Traders in interest rate futures on Tuesday set 11% odds that the Fed will cut the main rate by at least a quarter point on May 1, down from a 52% probability a month ago, according to the CME FedWatch Tool. They see 70% odds that the benchmark rate will be at least a quarter point lower after a two-day monetary policy meeting on June 12.
Fed Chair Jerome Powell said in congressional testimony on March 6 that policymakers believe cutting the federal funds rate will likely be appropriate this year as long as they see more evidence that inflation is cooling.
“We want to see a little bit more data so that we can become confident,” Powell told the House Financial Services Committee. “We’re not looking for better inflation readings than we’ve had. We’re just looking for more of them.”
The Fed chair signaled that inflation data need not “be better, just good,” Julia Coronado, president of MacroPolicy Perspectives, said on X, formerly Twitter. Referring to a decline in price pressures during the first half of 2023, Coronado said, “we now need to verify the spring moderation repeats, and we are a ‘Go’ on cuts.”

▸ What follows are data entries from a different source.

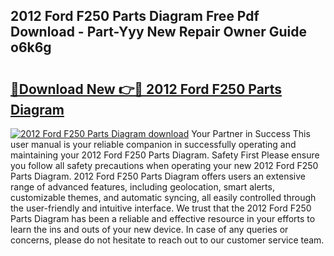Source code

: ## 2012 Ford F250 Parts Diagram Free Pdf Download - Part-Yyy New Repair Owner Guide o6k6g

# <h2><a href="http://dfl1bs.blite.top/?on=2012+Ford+F250+Parts+Diagram">🔗Download New 👉🔴 2012 Ford F250 Parts Diagram</a></h2>

[![2012 Ford F250 Parts Diagram download](https://i.imgur.com/lujVjoI.png)](http://dfl1bs.blite.top/?on=2012+Ford+F250+Parts+Diagram)
Your Partner in Success This user manual is your reliable companion in successfully operating and maintaining your 2012 Ford F250 Parts Diagram. Safety First Please ensure you follow all safety precautions when operating your new 2012 Ford F250 Parts Diagram. 2012 Ford F250 Parts Diagram offers users an extensive range of advanced features, including geolocation, smart alerts, customizable themes, and automatic syncing, all easily controlled through the user-friendly and intuitive interface. We trust that the 2012 Ford F250 Parts Diagram has been a reliable and effective resource in your efforts to learn the ins and outs of your new device. In case of any queries or concerns, please do not hesitate to reach out to our customer service team.
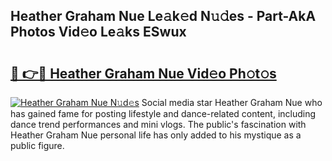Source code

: ## Heather Graham Nue Le𝚊k𝚎d N𝚞𝚍es - Part-AkA Photos Vid𝚎o Le𝚊ks ESwux

# <h2><a href="http://fb4izvd.evod.top/?m=Heather+Graham+Nue">🔗 👉🔴 Heather Graham Nue Vid𝚎o Ph𝚘t𝚘s</a></h2>

[![Heather Graham Nue N𝚞d𝚎s](https://i.imgur.com/8V9OHl7.gif)](http://fb4izvd.evod.top/?m=Heather+Graham+Nue)
Social media star Heather Graham Nue who has gained fame for posting lifestyle and dance-related content, including dance trend performances and mini vlogs. The public's fascination with Heather Graham Nue personal life has only added to his mystique as a public figure.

Yet news on inflation has been worse than forecast. The increase in core CPI in February outran expectations for the second consecutive month.
Also, the core personal consumption expenditures price index — the inflation gauge most closely tracked by the central bank — rose 0.4% in January in the biggest gain in 11 months, the Commerce Department reported on Feb. 29. In December it increased just 0.1% on a month-to-month basis.
“If everything continues the way it is now, I do not expect the Fed to trim rates in the foreseeable future,” Aleksandar Tomic, director of the graduate programs in applied economics and applied analytics at Boston College, said in an email response to questions.
“I think that if the Fed did trim rates, we would see a resurgence in inflation,” he said. Referring to the Fed’s challenge of reducing inflation all the way to 2%, Tomic said, “the ‘last mile’ will be very tricky.”
In another negative sign for policymakers, consumers last month on average expected 2.7% annual inflation during the next three years compared with 2.4% in January, the New York Fed reported Monday. For the five-year time horizon, consumer inflation expectations rose last month to 2.9% from 2.5% the prior month.
Fed officials have said that achieving their 2% target for price gains partly hinges on maintaining low inflation expectations.